Bereits die erste Einstellung verblüfft. Ein graubärtiger Mann steht in einer sehr hohen Baumkrone und deklariert einen Text, der sein Leben und seinen Tod auf unserer Erde affirmiert. Sofort werden wir Zeuge eines nicht nur alternativen, sondern wirklich aussergewöhnlichen Lebens eines Zwillingsbrüderpaares fortgeschrittenen Alters. František und Ondrej Klišík, die ihre Geburtslandschaft Šumava, ein Naturschutzgebiet im Böhmerwald im Südwesten Tschechiens, nie verlassen haben. Sie verbrachten ihr Leben in einem kleinen Landhaus ohne Heizung, zusammen mit ihren Haus- und Nutztieren, die alle ihren Eigennamen haben.

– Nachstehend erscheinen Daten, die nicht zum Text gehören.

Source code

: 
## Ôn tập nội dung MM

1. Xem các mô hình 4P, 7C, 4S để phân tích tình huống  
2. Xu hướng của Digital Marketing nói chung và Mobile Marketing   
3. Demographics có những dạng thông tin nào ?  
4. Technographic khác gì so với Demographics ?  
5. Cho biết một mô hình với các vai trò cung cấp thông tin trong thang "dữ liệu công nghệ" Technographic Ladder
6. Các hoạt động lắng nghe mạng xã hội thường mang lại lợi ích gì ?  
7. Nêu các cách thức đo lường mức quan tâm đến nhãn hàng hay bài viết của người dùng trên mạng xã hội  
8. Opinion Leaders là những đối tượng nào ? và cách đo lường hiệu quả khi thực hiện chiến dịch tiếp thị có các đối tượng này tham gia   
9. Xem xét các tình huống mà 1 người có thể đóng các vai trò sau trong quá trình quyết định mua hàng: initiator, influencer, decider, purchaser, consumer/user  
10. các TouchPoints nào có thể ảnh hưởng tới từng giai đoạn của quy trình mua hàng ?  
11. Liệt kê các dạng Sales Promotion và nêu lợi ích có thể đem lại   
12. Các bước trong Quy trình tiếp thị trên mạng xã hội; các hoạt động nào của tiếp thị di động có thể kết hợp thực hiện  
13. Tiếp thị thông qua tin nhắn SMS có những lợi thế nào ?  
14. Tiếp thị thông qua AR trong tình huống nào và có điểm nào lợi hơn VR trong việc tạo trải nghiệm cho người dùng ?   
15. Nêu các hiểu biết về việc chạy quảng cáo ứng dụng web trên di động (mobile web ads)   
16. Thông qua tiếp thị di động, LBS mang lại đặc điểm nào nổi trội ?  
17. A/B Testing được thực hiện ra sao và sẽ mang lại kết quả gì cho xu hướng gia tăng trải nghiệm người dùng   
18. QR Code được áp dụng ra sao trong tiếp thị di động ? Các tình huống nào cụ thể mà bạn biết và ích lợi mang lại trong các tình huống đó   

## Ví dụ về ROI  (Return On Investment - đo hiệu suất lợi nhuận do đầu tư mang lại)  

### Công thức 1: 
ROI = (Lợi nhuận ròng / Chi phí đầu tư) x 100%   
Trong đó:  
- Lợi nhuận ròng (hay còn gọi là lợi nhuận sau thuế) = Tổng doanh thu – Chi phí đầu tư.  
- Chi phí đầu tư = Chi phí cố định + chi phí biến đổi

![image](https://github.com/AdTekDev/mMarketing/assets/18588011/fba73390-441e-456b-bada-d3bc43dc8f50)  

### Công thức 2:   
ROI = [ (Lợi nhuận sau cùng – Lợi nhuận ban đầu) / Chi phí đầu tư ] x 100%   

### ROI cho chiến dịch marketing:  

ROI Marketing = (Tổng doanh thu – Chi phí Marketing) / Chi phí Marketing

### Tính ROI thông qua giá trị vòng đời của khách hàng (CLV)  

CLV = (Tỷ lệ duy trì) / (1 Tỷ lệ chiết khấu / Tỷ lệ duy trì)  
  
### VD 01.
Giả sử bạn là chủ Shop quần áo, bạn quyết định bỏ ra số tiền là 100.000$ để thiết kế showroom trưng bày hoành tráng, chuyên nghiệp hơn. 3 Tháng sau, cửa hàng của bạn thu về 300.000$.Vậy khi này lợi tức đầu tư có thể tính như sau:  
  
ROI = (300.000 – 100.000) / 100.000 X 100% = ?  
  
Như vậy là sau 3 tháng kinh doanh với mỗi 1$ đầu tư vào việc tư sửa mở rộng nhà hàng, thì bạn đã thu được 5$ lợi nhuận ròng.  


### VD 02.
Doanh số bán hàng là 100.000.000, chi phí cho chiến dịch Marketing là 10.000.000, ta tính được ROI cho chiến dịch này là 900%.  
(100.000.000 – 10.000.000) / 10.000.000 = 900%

Better Go Mad in the Wild von Miro Remo
Bild mit freundlicher Genehmigung Karlovy Vary IFF

Der slowakische Regisseur Miro Remo gibt in seinem Dokumentarfilm Better Go Mad in the Wild dem Zuschauer einen einzigartigen Einblick in einen vitalen, energischen, stets phantasievollen und oftmals auch surrealen Lebensstil fern aller Normalität und aktuellen Technologie. Das Brüderpaar inszeniert sein tägliches Leben, das Františeks Devise „Poems are lived, not simply penned“ in eine authentische Realisierung umsetzt.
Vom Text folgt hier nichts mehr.